筆者 独白

弊≪環っ波≫の前身と言える《さうすウェーブ》で《宇井純物語》を発信したのは1999年6月の第1回<特別鼎談>と第2回<軌跡―その1>だった。いまだから告白すると、その頃からこの企画に手をつけたことに後悔の念が強まった。その時点で50人を越える人にインタビューをしていた。そういう中で、「我が能力ではとても扱える人物ではない」と思い始めていた。そこに、自分自身が3本の心臓バイパス手術を余儀なくされ、途端に気力・体力、なによりも集中力が著しく欠如し始め、宇井さんご本人に「まああまり無理しないでくださいよ」と慰められる始末。
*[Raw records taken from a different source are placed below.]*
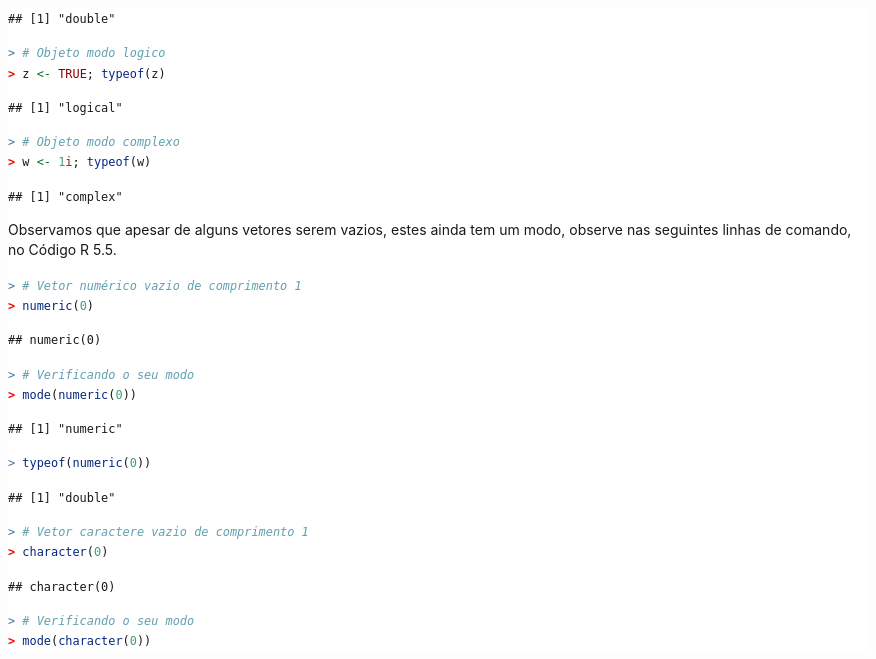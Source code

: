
 ```
## [1] "double"
```

```r
> # Objeto modo logico
> z <- TRUE; typeof(z)
```

```
## [1] "logical"
```

```r
> # Objeto modo complexo
> w <- 1i; typeof(w)
```

```
## [1] "complex"
```
Observamos que apesar de alguns vetores serem vazios, estes ainda tem um modo, observe nas seguintes linhas de comando, no Código R 5.5.



```r
> # Vetor numérico vazio de comprimento 1
> numeric(0)
```

```
## numeric(0)
```

```r
> # Verificando o seu modo
> mode(numeric(0))
```

```
## [1] "numeric"
```

```r
> typeof(numeric(0))
```

```
## [1] "double"
```

```r
> # Vetor caractere vazio de comprimento 1
> character(0)
```

```
## character(0)
```

```r
> # Verificando o seu modo
> mode(character(0))
```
元来、怠惰な人間なので、“一休み”は早晩“大休憩”となり、親しい人からは「ついに幻の《宇井純物語》か」と揶揄される。

しかし、取材だけは歯を食いしばって続けた。数々の写真はその成果と秘かに思っている。初期の頃からあの報道カメラマンの桑原史成さんには公私共にお世話になっているが、宇井純逝去の際も、この≪新・宇井純物語≫の場合も快く貴重な記録を提供してくださっている。感謝申し上げたい。
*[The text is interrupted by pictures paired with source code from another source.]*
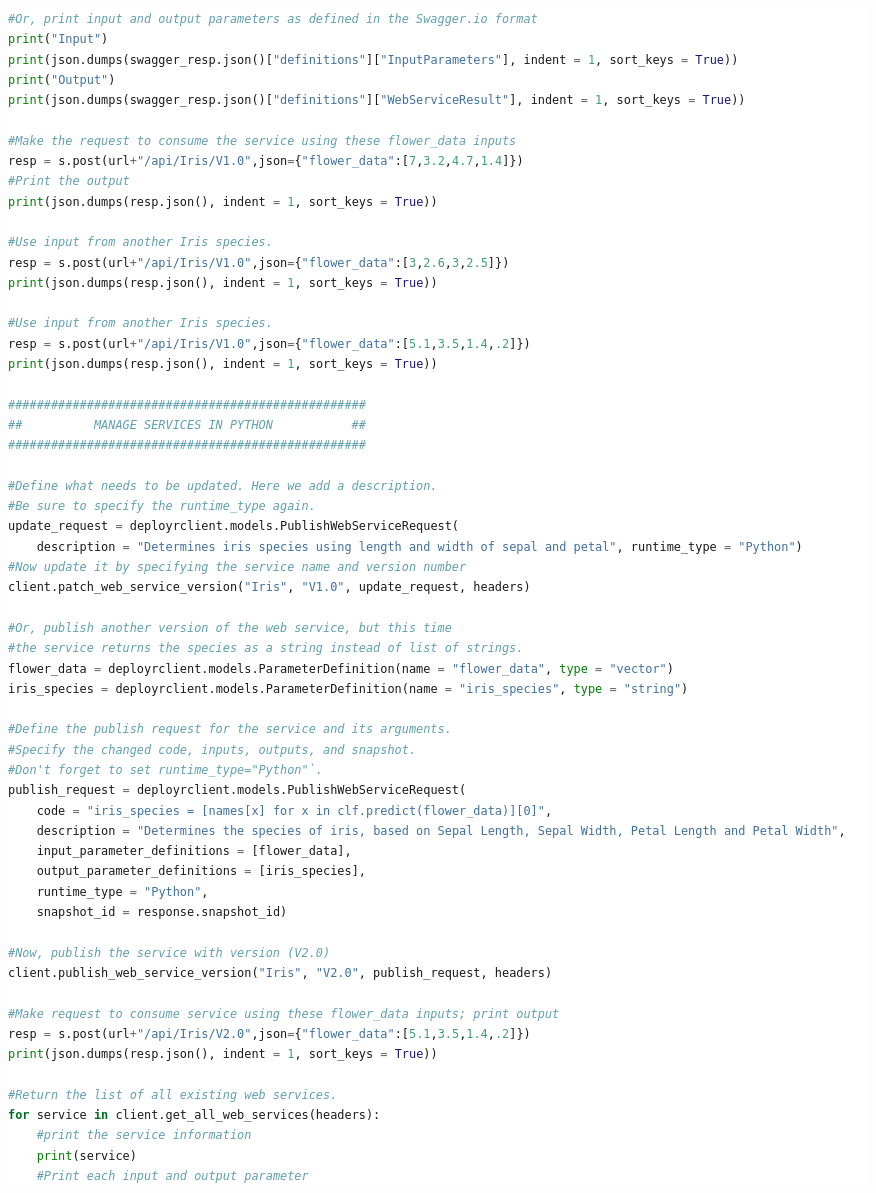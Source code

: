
 ```python
#Or, print input and output parameters as defined in the Swagger.io format
print("Input")
print(json.dumps(swagger_resp.json()["definitions"]["InputParameters"], indent = 1, sort_keys = True))
print("Output")
print(json.dumps(swagger_resp.json()["definitions"]["WebServiceResult"], indent = 1, sort_keys = True))

#Make the request to consume the service using these flower_data inputs
resp = s.post(url+"/api/Iris/V1.0",json={"flower_data":[7,3.2,4.7,1.4]})
#Print the output
print(json.dumps(resp.json(), indent = 1, sort_keys = True))

#Use input from another Iris species.
resp = s.post(url+"/api/Iris/V1.0",json={"flower_data":[3,2.6,3,2.5]})
print(json.dumps(resp.json(), indent = 1, sort_keys = True))

#Use input from another Iris species.
resp = s.post(url+"/api/Iris/V1.0",json={"flower_data":[5.1,3.5,1.4,.2]})
print(json.dumps(resp.json(), indent = 1, sort_keys = True))

##################################################
##          MANAGE SERVICES IN PYTHON           ##
##################################################

#Define what needs to be updated. Here we add a description.
#Be sure to specify the runtime_type again.
update_request = deployrclient.models.PublishWebServiceRequest(
    description = "Determines iris species using length and width of sepal and petal", runtime_type = "Python")
#Now update it by specifying the service name and version number
client.patch_web_service_version("Iris", "V1.0", update_request, headers)

#Or, publish another version of the web service, but this time 
#the service returns the species as a string instead of list of strings.
flower_data = deployrclient.models.ParameterDefinition(name = "flower_data", type = "vector")
iris_species = deployrclient.models.ParameterDefinition(name = "iris_species", type = "string")
 
#Define the publish request for the service and its arguments.
#Specify the changed code, inputs, outputs, and snapshot.
#Don't forget to set runtime_type="Python"`.
publish_request = deployrclient.models.PublishWebServiceRequest(
    code = "iris_species = [names[x] for x in clf.predict(flower_data)][0]",
    description = "Determines the species of iris, based on Sepal Length, Sepal Width, Petal Length and Petal Width",
    input_parameter_definitions = [flower_data],
    output_parameter_definitions = [iris_species],
    runtime_type = "Python",
    snapshot_id = response.snapshot_id)
 
#Now, publish the service with version (V2.0)
client.publish_web_service_version("Iris", "V2.0", publish_request, headers)
 
#Make request to consume service using these flower_data inputs; print output
resp = s.post(url+"/api/Iris/V2.0",json={"flower_data":[5.1,3.5,1.4,.2]})
print(json.dumps(resp.json(), indent = 1, sort_keys = True))

#Return the list of all existing web services.
for service in client.get_all_web_services(headers):
    #print the service information
    print(service)
    #Print each input and output parameter
```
そして、誰よりも度重なる訪問・問い合わせ・古い資料の掘り出し、記憶の呼び戻し、さらには≪新・宇井純物語≫の題字の揮毫などをいやな顔一つせずご協力くださった紀子夫人初め美香・正之・修の家族のみなさんに感謝するところ大である。

弔辞、弔文の掲載・転載をお許しくださった柴田徳衛、宮本憲一、宇沢弘文、西村肇、菅井益郎の各先生、先鞭を切った「偲ぶ会」の【ルポ】を寄稿してくださった大牟田の藤木雄二さん、同じく「出前」の感動的な様子を知らせてくださった田嶋いづみさん、貴重な写真を提供してくださった竹馬の友の阿久津幸彦さんら多くの方々に支えられてのスタートでした。

支えられたといえば、(本人が書かないと仕事を進めないと脅すのでいやいや書くが)このホームページのレイアウトは気鋭のデザイナー、河村裕行君が持てる才能を発揮してくれた。それだけでなく、作業上ものすごいしわ寄せをさせてしまったことに率直に感謝する。因みに、彼には≪環っ波≫のほか日本環境会議(JEC)のホームページのレイアウトもやってもらっている。

―はじめに―で書いたように、この≪新・宇井純物語≫が完結するかどうかははなはだ心もとないが、気力・体力の続く限りゴールしたい。あるいはどこかで宇井さんに“追加インタビュー”をすることにならないように心したいと思っている。

最後に、より多くの方々から率直なご意見・ご指摘を寄せていただけることを期待して、今回の「独白」としたい。